Clinging to Useless Possessions


Here are my revised goals as of January 25, 2015:

Short term goals:

  1. I live in New York City
  2. I have a reasonable spending plan to which I abide. It covers my basic living expenses, self-care, savings, investment, tithing, and entertainment. I have a positive cash flow and spend less than I make.
  3. I incur no unsecured debt.
  4. I lift or do CrossFit six days per week.
  5. I drink a gallon of water a day.
  6. I abstain from all nicotine products, excessive caffeine, compulsive sex of any kind, and unhealthy foods.
  7. I don’t drink or do drugs.
  8. I write for four hours every day.
  9. I spend three hours every day working on the other side of my vision— the “business side of show business,” networking, making calls, mailing scripts, following leads, etc..
  10. I have a prayer and meditation practice, at least 15 minutes morning and evening.
  11. I attend one recovery support group meeting daily, in person or via conference call.
  12. I have a three month prudent reserve.

Long term goals:

  1. I own a residence that I love in NYC.
  2. I have a healthy body that serves me well.

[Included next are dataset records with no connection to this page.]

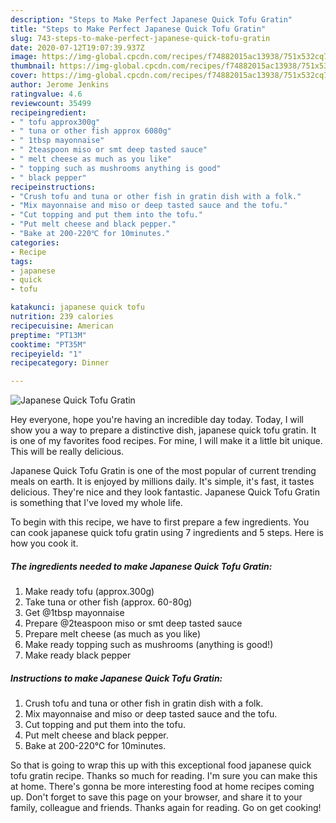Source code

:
 ```yaml
---
description: "Steps to Make Perfect Japanese Quick Tofu Gratin"
title: "Steps to Make Perfect Japanese Quick Tofu Gratin"
slug: 743-steps-to-make-perfect-japanese-quick-tofu-gratin
date: 2020-07-12T19:07:39.937Z
image: https://img-global.cpcdn.com/recipes/f74882015ac13938/751x532cq70/japanese-quick-tofu-gratin-recipe-main-photo.jpg
thumbnail: https://img-global.cpcdn.com/recipes/f74882015ac13938/751x532cq70/japanese-quick-tofu-gratin-recipe-main-photo.jpg
cover: https://img-global.cpcdn.com/recipes/f74882015ac13938/751x532cq70/japanese-quick-tofu-gratin-recipe-main-photo.jpg
author: Jerome Jenkins
ratingvalue: 4.6
reviewcount: 35499
recipeingredient:
- " tofu approx300g"
- " tuna or other fish approx 6080g"
- " 1tbsp mayonnaise"
- " 2teaspoon miso or smt deep tasted sauce"
- " melt cheese as much as you like"
- " topping such as mushrooms anything is good"
- " black pepper"
recipeinstructions:
- "Crush tofu and tuna or other fish in gratin dish with a folk."
- "Mix mayonnaise and miso or deep tasted sauce and the tofu."
- "Cut topping and put them into the tofu."
- "Put melt cheese and black pepper."
- "Bake at 200-220℃ for 10minutes."
categories:
- Recipe
tags:
- japanese
- quick
- tofu

katakunci: japanese quick tofu 
nutrition: 239 calories
recipecuisine: American
preptime: "PT13M"
cooktime: "PT35M"
recipeyield: "1"
recipecategory: Dinner

---
```



![Japanese Quick Tofu Gratin](https://img-global.cpcdn.com/recipes/f74882015ac13938/751x532cq70/japanese-quick-tofu-gratin-recipe-main-photo.jpg)

Hey everyone, hope you're having an incredible day today. Today, I will show you a way to prepare a distinctive dish, japanese quick tofu gratin. It is one of my favorites food recipes. For mine, I will make it a little bit unique. This will be really delicious.



Japanese Quick Tofu Gratin is one of the most popular of current trending meals on earth. It is enjoyed by millions daily. It's simple, it's fast, it tastes delicious. They're nice and they look fantastic. Japanese Quick Tofu Gratin is something that I've loved my whole life.


To begin with this recipe, we have to first prepare a few ingredients. You can cook japanese quick tofu gratin using 7 ingredients and 5 steps. Here is how you cook it.

<!--inarticleads1-->

##### The ingredients needed to make Japanese Quick Tofu Gratin:

1. Make ready  tofu (approx.300g)
1. Take  tuna or other fish (approx. 60-80g)
1. Get  @1tbsp mayonnaise
1. Prepare  @2teaspoon miso or smt deep tasted sauce
1. Prepare  melt cheese (as much as you like)
1. Make ready  topping such as mushrooms (anything is good!)
1. Make ready  black pepper




<!--inarticleads2-->

##### Instructions to make Japanese Quick Tofu Gratin:

1. Crush tofu and tuna or other fish in gratin dish with a folk.
1. Mix mayonnaise and miso or deep tasted sauce and the tofu.
1. Cut topping and put them into the tofu.
1. Put melt cheese and black pepper.
1. Bake at 200-220℃ for 10minutes.




So that is going to wrap this up with this exceptional food japanese quick tofu gratin recipe. Thanks so much for reading. I'm sure you can make this at home. There's gonna be more interesting food at home recipes coming up. Don't forget to save this page on your browser, and share it to your family, colleague and friends. Thanks again for reading. Go on get cooking!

When I look in the mirror I’m pleased with what I see.
  3. I have written 25 movies, 10 TV shows, and 25 plays.
  4. I am the man of my dreams and I’m married to the right and perfect husband for me.
  5. I head a successful production company.
  6. I make $110K or more per month.
  7. I live off 10% of my income and direct the rest to do good on the planet.
  8. I head a successful nonprofit that helps Iraq and Afghanistan veterans. We teach Pure Peer Support techniques, host weekend retreats, sponsor creativity workshops, and offer paid internships in the entertainment industry providing the veterans employment that fulfills them and sustains them financially. We have big, beautiful work spaces and in New York City and Los Angeles.
  9. I have a six months prudent reserve.

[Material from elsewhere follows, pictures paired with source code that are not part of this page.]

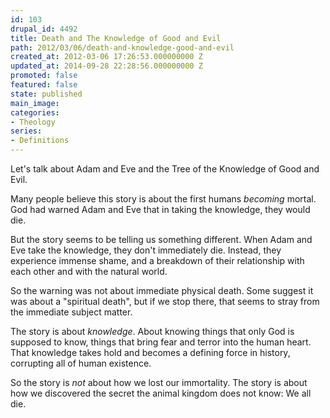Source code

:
 ```yaml
---
id: 103
drupal_id: 4492
title: Death and The Knowledge of Good and Evil
path: 2012/03/06/death-and-knowledge-good-and-evil
created_at: 2012-03-06 17:26:53.000000000 Z
updated_at: 2014-09-28 22:28:56.000000000 Z
promoted: false
featured: false
state: published
main_image: 
categories:
- Theology
series:
- Definitions
---
```

Let's talk about Adam and Eve and the Tree of the Knowledge of Good and Evil.

Many people believe this story is about the first humans *becoming* mortal. God had warned Adam and Eve that in taking the knowledge, they would die. 

But the story seems to be telling us something different. When Adam and Eve take the knowledge, they don't immediately die. Instead, they experience immense shame, and a breakdown of their relationship with each other and with the natural world.

So the warning was not about immediate physical death. Some suggest it was about a "spiritual death", but if we stop there, that seems to stray from the immediate subject matter.

The story is about *knowledge*. About knowing things that only God is supposed to know, things that bring fear and terror into the human heart. That knowledge takes hold and becomes a defining force in history, corrupting all of human existence.

So the story is *not* about how we lost our immortality. The story is about how we discovered the secret the animal kingdom does not know: We all die.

I have a lot of anger coming up. That’s to be expected though. Any time an addict stops doing the addictive behavior, there is usually some kind of withdrawal involved. I’m on my sixth day of recovery from underearning. I’m having withdrawal symptoms. I’m still learning about exactly what “sober” with regard to underearning is. I know that debting is not part of recovery from underearning and since I get paid on the 1st and I’m using my credit card to eat, I guess I’m not yet sober. I am reaching out to others, attending support groups via conference calls, reading literature about this phenomenon and listening to lectures on tape from people who have recovered from the same disease.

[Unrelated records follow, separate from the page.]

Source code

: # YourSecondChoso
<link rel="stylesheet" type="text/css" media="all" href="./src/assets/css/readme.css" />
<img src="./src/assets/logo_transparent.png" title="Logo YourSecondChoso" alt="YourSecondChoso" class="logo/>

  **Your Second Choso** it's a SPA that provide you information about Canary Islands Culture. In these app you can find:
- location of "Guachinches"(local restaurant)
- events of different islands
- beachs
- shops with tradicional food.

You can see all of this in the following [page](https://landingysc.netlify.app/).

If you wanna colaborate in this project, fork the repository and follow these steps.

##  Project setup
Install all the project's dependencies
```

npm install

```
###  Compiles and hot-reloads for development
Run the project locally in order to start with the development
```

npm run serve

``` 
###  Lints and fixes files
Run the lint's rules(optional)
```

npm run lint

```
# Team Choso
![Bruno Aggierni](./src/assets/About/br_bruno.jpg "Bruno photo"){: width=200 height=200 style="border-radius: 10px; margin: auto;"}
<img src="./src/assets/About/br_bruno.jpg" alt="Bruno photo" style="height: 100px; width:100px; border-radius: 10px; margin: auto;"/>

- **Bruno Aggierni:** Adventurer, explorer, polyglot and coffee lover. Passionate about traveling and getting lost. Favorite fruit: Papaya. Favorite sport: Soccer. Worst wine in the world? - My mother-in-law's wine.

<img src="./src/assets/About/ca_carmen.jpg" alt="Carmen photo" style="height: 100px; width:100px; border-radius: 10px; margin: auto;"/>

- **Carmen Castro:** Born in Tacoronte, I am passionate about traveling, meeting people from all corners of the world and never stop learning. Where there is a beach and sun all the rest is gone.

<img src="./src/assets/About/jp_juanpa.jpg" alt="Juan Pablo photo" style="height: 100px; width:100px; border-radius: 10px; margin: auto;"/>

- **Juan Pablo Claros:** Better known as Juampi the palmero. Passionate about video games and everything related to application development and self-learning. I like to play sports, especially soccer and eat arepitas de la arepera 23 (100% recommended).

I’m grateful that I have the experience of so many years of active recovery from alcoholism because I can use that as a reference. When someone who is new to sobriety tells me they’re feeling awful, I usually say one of the things that pissed me off so much when I was newly sober— something like, “That’s great! This will force you to take the steps you need to take to recover and hopefully you’ll remember how bad it was when you think about going back to drinking or drugging.” Now, I just have to remember this as it pertains to my being a newcomer to recovery from underearning.

The fourth symptom of underearning according the list of “Symptoms of Underearning” that my friend sent me is:

Clinging to Useless Possessions. We hold onto possessions that no longer serve our needs, such as threadbare clothing or broken appliances.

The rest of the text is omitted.